INSTRUCTIONS TO FOLLOW - Copy out again, unchanged, the line that contains "Add the scalar to the x and y of this vector." and every line after it down to the last line of the data.

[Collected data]
▬▬▬

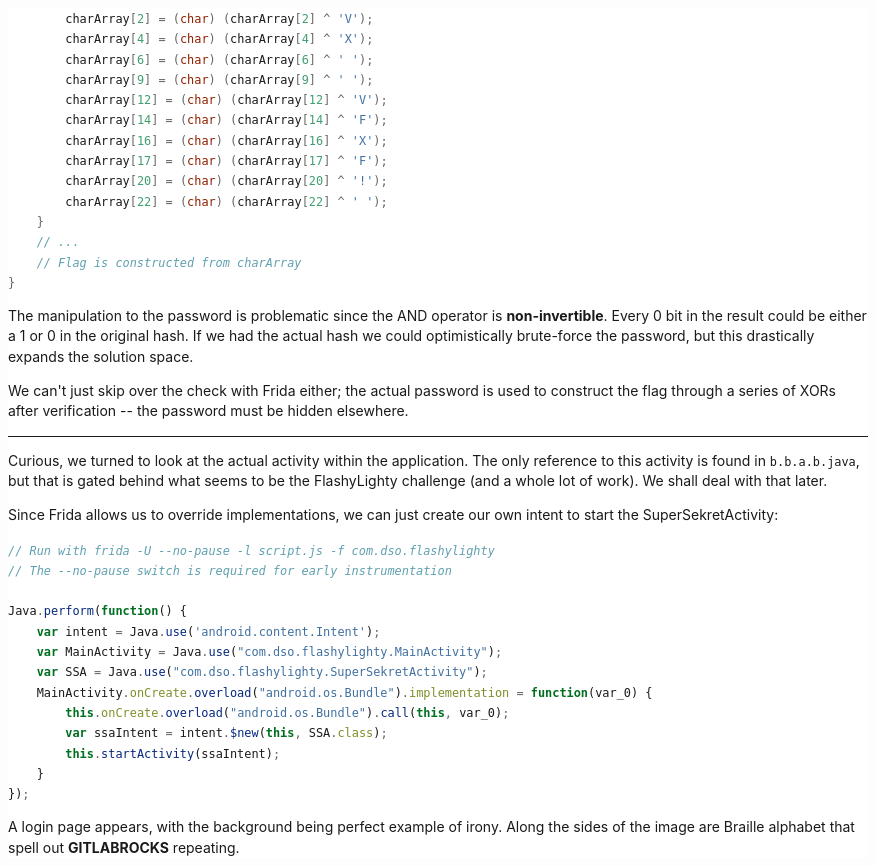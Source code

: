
 ```java
        charArray[2] = (char) (charArray[2] ^ 'V');
        charArray[4] = (char) (charArray[4] ^ 'X');
        charArray[6] = (char) (charArray[6] ^ ' ');
        charArray[9] = (char) (charArray[9] ^ ' ');
        charArray[12] = (char) (charArray[12] ^ 'V');
        charArray[14] = (char) (charArray[14] ^ 'F');
        charArray[16] = (char) (charArray[16] ^ 'X');
        charArray[17] = (char) (charArray[17] ^ 'F');
        charArray[20] = (char) (charArray[20] ^ '!');
        charArray[22] = (char) (charArray[22] ^ ' ');
	}
    // ...
    // Flag is constructed from charArray
}
```

The manipulation to the password is problematic since the AND operator is **non-invertible**. Every 0 bit in the result could be either a 1 or 0 in the original hash. If we had the actual hash we could optimistically brute-force the password, but this drastically expands the solution space.

We can't just skip over the check with Frida either; the actual password is used to construct the flag through a series of XORs after verification -- the password must be hidden elsewhere.

---

Curious, we turned to look at the actual activity within the application. The only reference to this activity is found in `b.b.a.b.java`, but that is gated behind what seems to be the FlashyLighty challenge (and a whole lot of work). We shall deal with that later.

Since Frida allows us to override implementations, we can just create our own intent to start the SuperSekretActivity:

```js
// Run with frida -U --no-pause -l script.js -f com.dso.flashylighty
// The --no-pause switch is required for early instrumentation

Java.perform(function() { 
    var intent = Java.use('android.content.Intent');
    var MainActivity = Java.use("com.dso.flashylighty.MainActivity");
    var SSA = Java.use("com.dso.flashylighty.SuperSekretActivity");
    MainActivity.onCreate.overload("android.os.Bundle").implementation = function(var_0) {
        this.onCreate.overload("android.os.Bundle").call(this, var_0);
        var ssaIntent = intent.$new(this, SSA.class);
        this.startActivity(ssaIntent);
    }
});
```

A login page appears, with the background being perfect example of irony. Along the sides of the image are Braille alphabet that spell out **GITLABROCKS** repeating. 
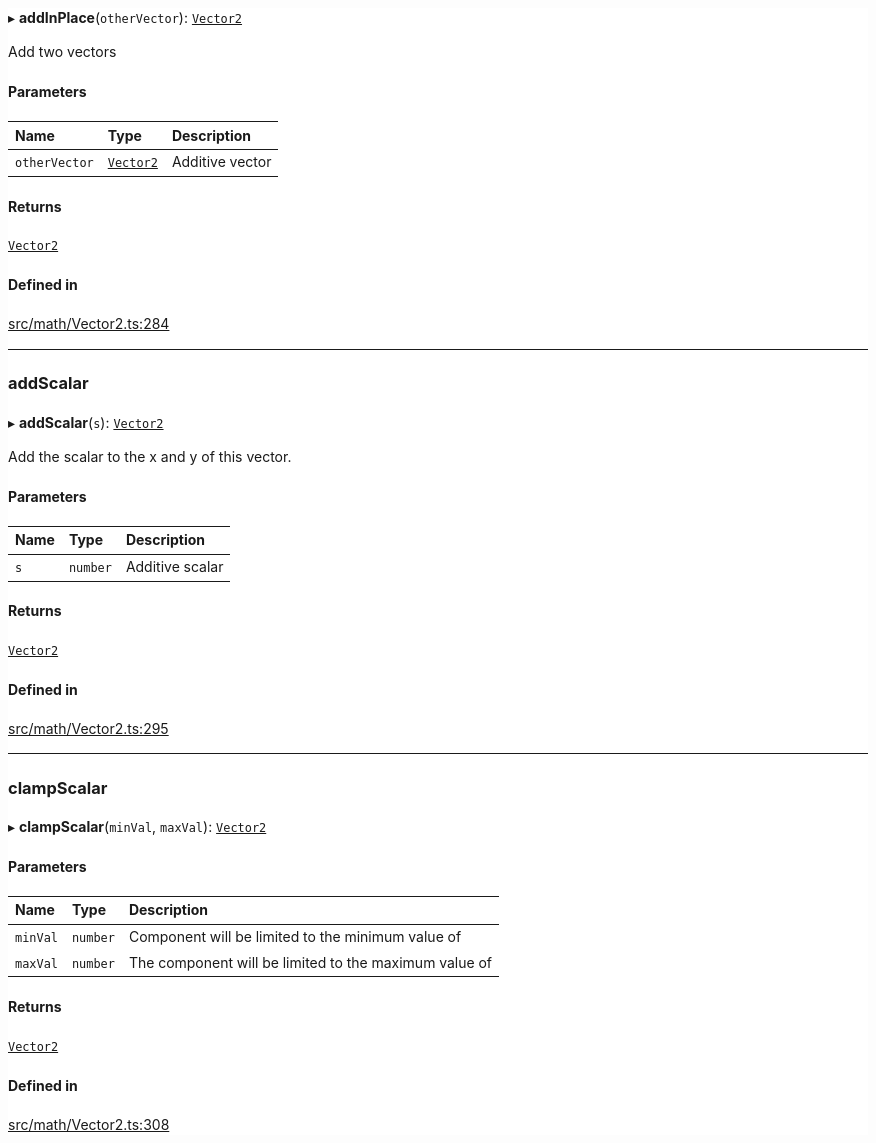 ▸ **addInPlace**(`otherVector`): [`Vector2`](Vector2.md)

Add two vectors

#### Parameters

| Name | Type | Description |
| :------ | :------ | :------ |
| `otherVector` | [`Vector2`](Vector2.md) | Additive vector |

#### Returns

[`Vector2`](Vector2.md)

#### Defined in

[src/math/Vector2.ts:284](https://github.com/Orillusion/orillusion/blob/main/src/math/Vector2.ts#L284)

___

### addScalar

▸ **addScalar**(`s`): [`Vector2`](Vector2.md)

Add the scalar to the x and y of this vector.

#### Parameters

| Name | Type | Description |
| :------ | :------ | :------ |
| `s` | `number` | Additive scalar |

#### Returns

[`Vector2`](Vector2.md)

#### Defined in

[src/math/Vector2.ts:295](https://github.com/Orillusion/orillusion/blob/main/src/math/Vector2.ts#L295)

___

### clampScalar

▸ **clampScalar**(`minVal`, `maxVal`): [`Vector2`](Vector2.md)

#### Parameters

| Name | Type | Description |
| :------ | :------ | :------ |
| `minVal` | `number` | Component will be limited to the minimum value of |
| `maxVal` | `number` | The component will be limited to the maximum value of |

#### Returns

[`Vector2`](Vector2.md)

#### Defined in

[src/math/Vector2.ts:308](https://github.com/Orillusion/orillusion/blob/main/src/math/Vector2.ts#L308)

▬▬▬

EXERCISE SOLUTION -
Add the scalar to the x and y of this vector.

#### Parameters

| Name | Type | Description |
| :------ | :------ | :------ |
| `s` | `number` | Additive scalar |

#### Returns

[`Vector2`](Vector2.md)

#### Defined in

[src/math/Vector2.ts:295](https://github.com/Orillusion/orillusion/blob/main/src/math/Vector2.ts#L295)

___

### clampScalar

▸ **clampScalar**(`minVal`, `maxVal`): [`Vector2`](Vector2.md)

#### Parameters

| Name | Type | Description |
| :------ | :------ | :------ |
| `minVal` | `number` | Component will be limited to the minimum value of |
| `maxVal` | `number` | The component will be limited to the maximum value of |

#### Returns

[`Vector2`](Vector2.md)

#### Defined in

[src/math/Vector2.ts:308](https://github.com/Orillusion/orillusion/blob/main/src/math/Vector2.ts#L308)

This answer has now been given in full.